2. The method of claim 1, wherein before the obtaining the first target file with the largest occupied space capacity from the buffer queue and storing the first target file in the merge queue, the method further comprises:

judging whether the space capacity occupied by the file to be processed is smaller than a first preset threshold value or not;

if the file to be processed is judged to be yes, the file to be processed is stored in the buffer queue.

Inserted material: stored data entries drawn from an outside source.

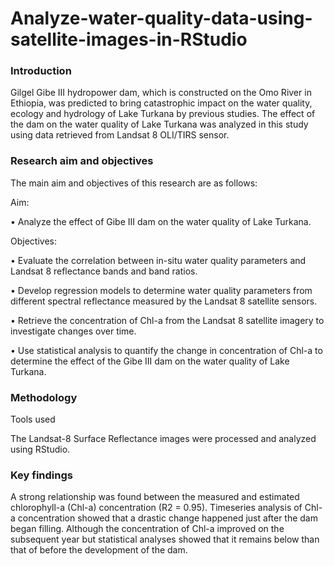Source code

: # Analyze-water-quality-data-using-satellite-images-in-RStudio

### Introduction
Gilgel Gibe III hydropower dam, which is constructed on the Omo River in Ethiopia, was 
predicted to bring catastrophic impact on the water quality, ecology and hydrology of Lake
Turkana by previous studies. The effect of the dam on the water quality of Lake Turkana was
analyzed in this study using data retrieved from Landsat 8 OLI/TIRS sensor.

### Research aim and objectives
The main aim and objectives of this research are as follows:

Aim:

• Analyze the effect of Gibe III dam on the water quality of Lake Turkana.

Objectives:

• Evaluate the correlation between in-situ water quality parameters and Landsat 8
reflectance bands and band ratios.

• Develop regression models to determine water quality parameters from different
spectral reflectance measured by the Landsat 8 satellite sensors.

• Retrieve the concentration of Chl-a from the Landsat 8 satellite imagery to investigate
changes over time.

• Use statistical analysis to quantify the change in concentration of Chl-a to determine
the effect of the Gibe III dam on the water quality of Lake Turkana.

### Methodology
Tools used

The Landsat-8 Surface Reflectance images were processed and analyzed using RStudio.

### Key findings
A strong relationship was found between the measured and estimated chlorophyll-a (Chl-a)
concentration (R2 = 0.95). Timeseries analysis of Chl-a concentration showed that a drastic
change happened just after the dam began filling. Although the concentration of Chl-a
improved on the subsequent year but statistical analyses showed that it remains below than
that of before the development of the dam.
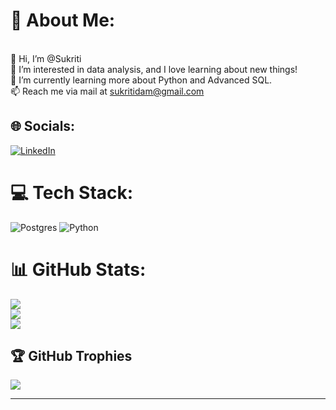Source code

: # 💫 About Me:
<br>👋 Hi, I’m @Sukriti<br>👀 I’m interested in data analysis, and I love learning about new things!<br>🌱 I’m currently learning more about Python and Advanced SQL.<br>📫 Reach me via mail at sukritidam@gmail.com


## 🌐 Socials:
[![LinkedIn](https://img.shields.io/badge/LinkedIn-%230077B5.svg?logo=linkedin&logoColor=white)](https://linkedin.com/in/sukriti-d) 

# 💻 Tech Stack: 
![Postgres](https://img.shields.io/badge/postgres-%23316192.svg?style=for-the-badge&logo=postgresql&logoColor=white) 
![Python](https://img.shields.io/badge/python-3670A0?style=for-the-badge&logo=python&logoColor=ffdd54)
# 📊 GitHub Stats:
![](https://github-readme-stats.vercel.app/api?username=Sukritigonegeek&theme=slateorange&hide_border=true&include_all_commits=false&count_private=false)<br/>
![](https://github-readme-streak-stats.herokuapp.com/?user=Sukritigonegeek&theme=slateorange&hide_border=true)<br/>
![](https://github-readme-stats.vercel.app/api/top-langs/?username=Sukritigonegeek&theme=slateorange&hide_border=true&include_all_commits=false&count_private=false&layout=compact)

## 🏆 GitHub Trophies
![](https://github-profile-trophy.vercel.app/?username=Sukritigonegeek&theme=slateorange&no-frame=true&no-bg=false&margin-w=4)

---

3. The method of claim 2, wherein depositing the pending file in the buffer queue comprises:

judging whether the file to be processed and the file in the buffer queue belong to the same category or not;

4. The method of claim 1, wherein merging the files in the merge queue to obtain a merged file comprises:

judging whether the total space capacity of the files in the merge queue is larger than a second preset threshold value or not;

if not, updating the buffer queue;

repeatedly executing the step of obtaining a second target file from the buffer queue and storing the second target file in the merge queue until the total space capacity of the files in the merge queue is greater than a second preset threshold;

and merging the files in the merging queue.

5. The method of claim 4, further comprising:

if the second target file cannot be acquired within a preset time period starting after the buffer queue is updated, storing the second target file in the merge queue so that the total space capacity of the files in the merge queue is greater than a second preset threshold value, merging the files in the merge queue to obtain a merged file.

6. The method of claim 1, wherein after said merging the files in the merge queue to obtain a merged file, the method further comprises:

and storing the merged file in a distributed file storage system.

7. The method of claim 1, wherein after said merging the files in the merge queue to obtain a merged file, the method further comprises:

and emptying the merging queue, and deleting the source file of the file which is merged and output.

8. A file merging apparatus, comprising:

the first acquisition module is used for acquiring a first target file with the largest occupied space capacity from the buffer queue and storing the first target file in the merge queue;

a second obtaining module, configured to obtain a second target file from the buffer queue, and store the second target file in the merge queue, where the second target file is a file that occupies a space with a capacity closest to and smaller than a remaining space capacity of the merge queue;

the repeated execution module is used for repeatedly executing the steps of obtaining a second target file from the buffer queue and storing the second target file in the merge queue until no file which occupies the space capacity closest to and is smaller than the residual space capacity of the merge queue exists in the buffer queue;

and the merging module is used for merging the files in the merging queue to obtain a merged file.

9. An electronic device, comprising:

a memory storing computer readable instructions;

a processor to read computer readable instructions stored by the memory to perform the method of any of claims 1-7.

10. A computer-readable storage medium having computer-readable instructions stored thereon, which, when executed by a processor of a computer, cause the computer to perform the method of any one of claims 1-7.